## Required action
Output every entry exactly as it appears.

Saved entries
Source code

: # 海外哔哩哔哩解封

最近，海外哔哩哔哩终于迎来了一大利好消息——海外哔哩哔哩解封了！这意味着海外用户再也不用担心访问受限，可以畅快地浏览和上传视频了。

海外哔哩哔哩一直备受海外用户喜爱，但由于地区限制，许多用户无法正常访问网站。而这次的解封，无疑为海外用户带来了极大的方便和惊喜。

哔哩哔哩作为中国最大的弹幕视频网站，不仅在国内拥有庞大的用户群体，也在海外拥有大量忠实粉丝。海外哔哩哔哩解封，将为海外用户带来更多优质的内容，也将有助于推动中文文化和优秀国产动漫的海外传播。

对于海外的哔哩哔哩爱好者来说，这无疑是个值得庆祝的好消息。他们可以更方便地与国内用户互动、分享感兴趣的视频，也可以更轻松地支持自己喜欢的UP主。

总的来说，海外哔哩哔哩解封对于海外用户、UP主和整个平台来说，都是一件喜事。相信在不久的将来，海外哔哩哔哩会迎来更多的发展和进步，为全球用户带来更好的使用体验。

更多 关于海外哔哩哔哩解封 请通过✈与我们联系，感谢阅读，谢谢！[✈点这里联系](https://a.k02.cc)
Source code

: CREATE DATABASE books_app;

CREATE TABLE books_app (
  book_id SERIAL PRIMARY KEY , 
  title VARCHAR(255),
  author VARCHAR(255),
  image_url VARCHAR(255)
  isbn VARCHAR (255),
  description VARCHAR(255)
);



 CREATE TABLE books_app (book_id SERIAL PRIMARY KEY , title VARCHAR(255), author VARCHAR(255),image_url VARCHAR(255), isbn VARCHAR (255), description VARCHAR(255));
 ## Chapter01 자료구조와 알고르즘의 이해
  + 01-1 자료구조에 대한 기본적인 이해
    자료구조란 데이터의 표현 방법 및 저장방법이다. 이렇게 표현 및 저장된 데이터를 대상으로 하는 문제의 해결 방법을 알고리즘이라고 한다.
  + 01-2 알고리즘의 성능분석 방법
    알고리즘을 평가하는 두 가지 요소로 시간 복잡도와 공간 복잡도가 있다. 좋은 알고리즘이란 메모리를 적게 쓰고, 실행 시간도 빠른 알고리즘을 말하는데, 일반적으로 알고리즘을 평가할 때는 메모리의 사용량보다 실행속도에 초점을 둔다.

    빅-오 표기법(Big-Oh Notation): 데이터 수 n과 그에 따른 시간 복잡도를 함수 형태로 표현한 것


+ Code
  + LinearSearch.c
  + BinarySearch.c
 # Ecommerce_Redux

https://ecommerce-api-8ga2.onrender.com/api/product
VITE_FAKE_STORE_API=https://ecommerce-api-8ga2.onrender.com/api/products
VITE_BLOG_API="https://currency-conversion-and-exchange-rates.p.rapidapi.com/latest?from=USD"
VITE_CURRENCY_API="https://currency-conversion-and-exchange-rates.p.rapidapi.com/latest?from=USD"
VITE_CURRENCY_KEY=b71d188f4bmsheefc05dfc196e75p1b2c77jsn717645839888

## Result
Source code

: # 海外哔哩哔哩解封

最近，海外哔哩哔哩终于迎来了一大利好消息——海外哔哩哔哩解封了！这意味着海外用户再也不用担心访问受限，可以畅快地浏览和上传视频了。

海外哔哩哔哩一直备受海外用户喜爱，但由于地区限制，许多用户无法正常访问网站。而这次的解封，无疑为海外用户带来了极大的方便和惊喜。

哔哩哔哩作为中国最大的弹幕视频网站，不仅在国内拥有庞大的用户群体，也在海外拥有大量忠实粉丝。海外哔哩哔哩解封，将为海外用户带来更多优质的内容，也将有助于推动中文文化和优秀国产动漫的海外传播。

对于海外的哔哩哔哩爱好者来说，这无疑是个值得庆祝的好消息。他们可以更方便地与国内用户互动、分享感兴趣的视频，也可以更轻松地支持自己喜欢的UP主。

总的来说，海外哔哩哔哩解封对于海外用户、UP主和整个平台来说，都是一件喜事。相信在不久的将来，海外哔哩哔哩会迎来更多的发展和进步，为全球用户带来更好的使用体验。

更多 关于海外哔哩哔哩解封 请通过✈与我们联系，感谢阅读，谢谢！[✈点这里联系](https://a.k02.cc)
Source code

: CREATE DATABASE books_app;

CREATE TABLE books_app (
  book_id SERIAL PRIMARY KEY , 
  title VARCHAR(255),
  author VARCHAR(255),
  image_url VARCHAR(255)
  isbn VARCHAR (255),
  description VARCHAR(255)
);



 CREATE TABLE books_app (book_id SERIAL PRIMARY KEY , title VARCHAR(255), author VARCHAR(255),image_url VARCHAR(255), isbn VARCHAR (255), description VARCHAR(255));
 ## Chapter01 자료구조와 알고르즘의 이해
  + 01-1 자료구조에 대한 기본적인 이해
    자료구조란 데이터의 표현 방법 및 저장방법이다. 이렇게 표현 및 저장된 데이터를 대상으로 하는 문제의 해결 방법을 알고리즘이라고 한다.
  + 01-2 알고리즘의 성능분석 방법
    알고리즘을 평가하는 두 가지 요소로 시간 복잡도와 공간 복잡도가 있다. 좋은 알고리즘이란 메모리를 적게 쓰고, 실행 시간도 빠른 알고리즘을 말하는데, 일반적으로 알고리즘을 평가할 때는 메모리의 사용량보다 실행속도에 초점을 둔다.

    빅-오 표기법(Big-Oh Notation): 데이터 수 n과 그에 따른 시간 복잡도를 함수 형태로 표현한 것


+ Code
  + LinearSearch.c
  + BinarySearch.c
 # Ecommerce_Redux

https://ecommerce-api-8ga2.onrender.com/api/product
VITE_FAKE_STORE_API=https://ecommerce-api-8ga2.onrender.com/api/products
VITE_BLOG_API="https://currency-conversion-and-exchange-rates.p.rapidapi.com/latest?from=USD"
VITE_CURRENCY_API="https://currency-conversion-and-exchange-rates.p.rapidapi.com/latest?from=USD"
VITE_CURRENCY_KEY=b71d188f4bmsheefc05dfc196e75p1b2c77jsn717645839888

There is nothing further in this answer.